Une thématique taboue

« Nous avons commencé à filmer instinctivement pendant les campagnes législatives et présidentielles », dit Aude, qui vit depuis dix ans au Brésil. Ils ont pris conscience que la question de l'avortement n'était pas abordée par les candidats à la présidentielle, par contre certains candidats évangéliques aux législatives ont vu le potentiel de voix qu'ils pouvaient gagner en brandissant la bannière du « contre ».

Le duo a interviewé des candidats évangéliques ultra conservateurs comme Marco Feliciano, Silas Malafaia et Jair Bolsonaro. Pour Gimenez, ce dernier, soldat de carrière, ex-catholique, converti pendant la course électorale, a été le plus choquant. « Je savais qu'il y avait du machisme au Brésil, mais pas à ce point extrême, et surtout avec autant de popularité. »

Le contrepoint de la défense de l'avortement et de la lutte contre les préjugés sexistes est apporté par des témoignages de candidats de l'autre côté du spectre, comme Jean Wyllys (PSOL) et des représentants des mouvements sociaux et humanitaires. « Une personne très courageuse avec une rare vision large du monde », dit Gimenez sur Wyllys, ouvertement gay, qui s'est fait connaître en participant au programme Big Brother. « La question de l'homosexualité est entré dans la salle à manger des Brésiliens.
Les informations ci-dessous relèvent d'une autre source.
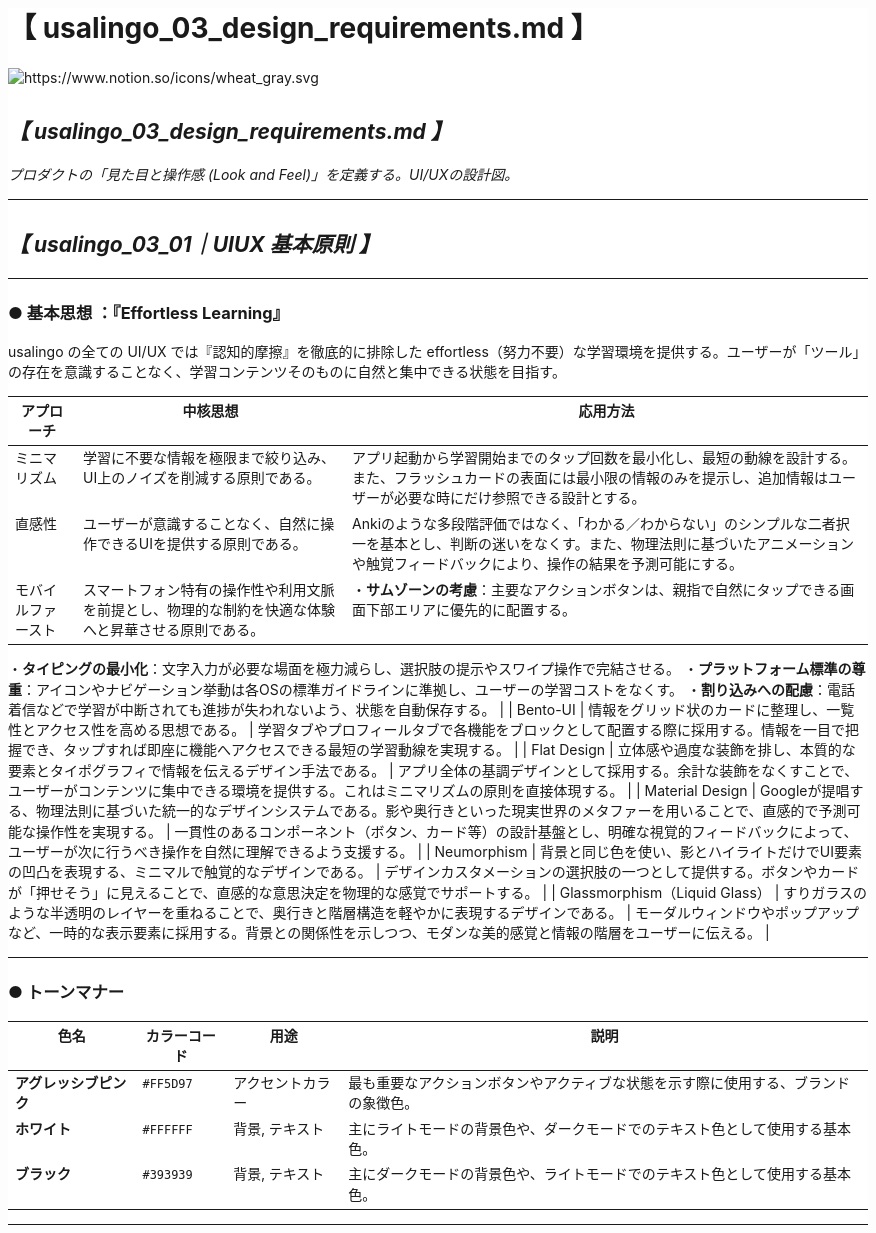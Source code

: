 # 【 usalingo_03_design_requirements.md 】

<aside>
<img src="https://www.notion.so/icons/wheat_gray.svg" alt="https://www.notion.so/icons/wheat_gray.svg" width="40px" />

# *【 usalingo_03_design_requirements.md 】*

*プロダクトの「見た目と操作感 (Look and Feel)」を定義する。UI/UXの設計図。*

---

## ***【 usalingo_03_01｜UIUX 基本原則 】***

---

### **● 基本思想 ：『Effortless Learning』**

usalingo の全ての UI/UX では『認知的摩擦』を徹底的に排除した effortless（努力不要）な学習環境を提供する。ユーザーが「ツール」の存在を意識することなく、学習コンテンツそのものに自然と集中できる状態を目指す。

| アプローチ | 中核思想 | 応用方法 |
| --- | --- | --- |
| ミニマリズム | 学習に不要な情報を極限まで絞り込み、UI上のノイズを削減する原則である。 | アプリ起動から学習開始までのタップ回数を最小化し、最短の動線を設計する。また、フラッシュカードの表面には最小限の情報のみを提示し、追加情報はユーザーが必要な時にだけ参照できる設計とする。 |
| 直感性 | ユーザーが意識することなく、自然に操作できるUIを提供する原則である。 | Ankiのような多段階評価ではなく、「わかる／わからない」のシンプルな二者択一を基本とし、判断の迷いをなくす。また、物理法則に基づいたアニメーションや触覚フィードバックにより、操作の結果を予測可能にする。 |
| モバイルファースト | スマートフォン特有の操作性や利用文脈を前提とし、物理的な制約を快適な体験へと昇華させる原則である。 | ・**サムゾーンの考慮**：主要なアクションボタンは、親指で自然にタップできる画面下部エリアに優先的に配置する。
・**タイピングの最小化**：文字入力が必要な場面を極力減らし、選択肢の提示やスワイプ操作で完結させる。
・**プラットフォーム標準の尊重**：アイコンやナビゲーション挙動は各OSの標準ガイドラインに準拠し、ユーザーの学習コストをなくす。
・**割り込みへの配慮**：電話着信などで学習が中断されても進捗が失われないよう、状態を自動保存する。 |
| Bento-UI | 情報をグリッド状のカードに整理し、一覧性とアクセス性を高める思想である。 | 学習タブやプロフィールタブで各機能をブロックとして配置する際に採用する。情報を一目で把握でき、タップすれば即座に機能へアクセスできる最短の学習動線を実現する。 |
| Flat Design | 立体感や過度な装飾を排し、本質的な要素とタイポグラフィで情報を伝えるデザイン手法である。 | アプリ全体の基調デザインとして採用する。余計な装飾をなくすことで、ユーザーがコンテンツに集中できる環境を提供する。これはミニマリズムの原則を直接体現する。 |
| Material Design | Googleが提唱する、物理法則に基づいた統一的なデザインシステムである。影や奥行きといった現実世界のメタファーを用いることで、直感的で予測可能な操作性を実現する。 | 一貫性のあるコンポーネント（ボタン、カード等）の設計基盤とし、明確な視覚的フィードバックによって、ユーザーが次に行うべき操作を自然に理解できるよう支援する。 |
| Neumorphism | 背景と同じ色を使い、影とハイライトだけでUI要素の凹凸を表現する、ミニマルで触覚的なデザインである。 | デザインカスタメーションの選択肢の一つとして提供する。ボタンやカードが「押せそう」に見えることで、直感的な意思決定を物理的な感覚でサポートする。 |
| Glassmorphism（Liquid Glass） | すりガラスのような半透明のレイヤーを重ねることで、奥行きと階層構造を軽やかに表現するデザインである。 | モーダルウィンドウやポップアップなど、一時的な表示要素に採用する。背景との関係性を示しつつ、モダンな美的感覚と情報の階層をユーザーに伝える。 |

---

### **● トーンマナー**

| 色名 | カラーコード | 用途 | 説明 |
| --- | --- | --- | --- |
| **アグレッシブピンク** | `#FF5D97` | アクセントカラー | 最も重要なアクションボタンやアクティブな状態を示す際に使用する、ブランドの象徴色。 |
| **ホワイト** | `#FFFFFF` | 背景, テキスト | 主にライトモードの背景色や、ダークモードでのテキスト色として使用する基本色。 |
| **ブラック** | `#393939` | 背景, テキスト | 主にダークモードの背景色や、ライトモードでのテキスト色として使用する基本色。 |

---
Le public m'a apprécié et a dû traiter avec elle », se souvient Wyllys dans le documentaire.


Comparaisons avec la France

Le public du festival a applaudi le film et proposé des parallèles avec la situation en France. « Vous devez faire un film sur la corruption ici, vous verrez beaucoup de choses », a plaisanté un spectateur à la séance des questions réponses.

Aude convient que le fait de se présenter comme un équipe indépendante et étrangère a pu faciliter l'accès aux personnages. « Mais, en même temps, ils aimaient l'idée d'apparaître à l'extérieur du pays », dit-elle. « Et le discours était le même, que ce soit pendant le culte ou lors des entretiens, » ajoute-t-elle.

« Sexe, Prêches et Politique » a été présenté au Festival de Brasilia et à la Mostra de São Paulo. Au Brésil, il sera diffusé par Canal Brasil.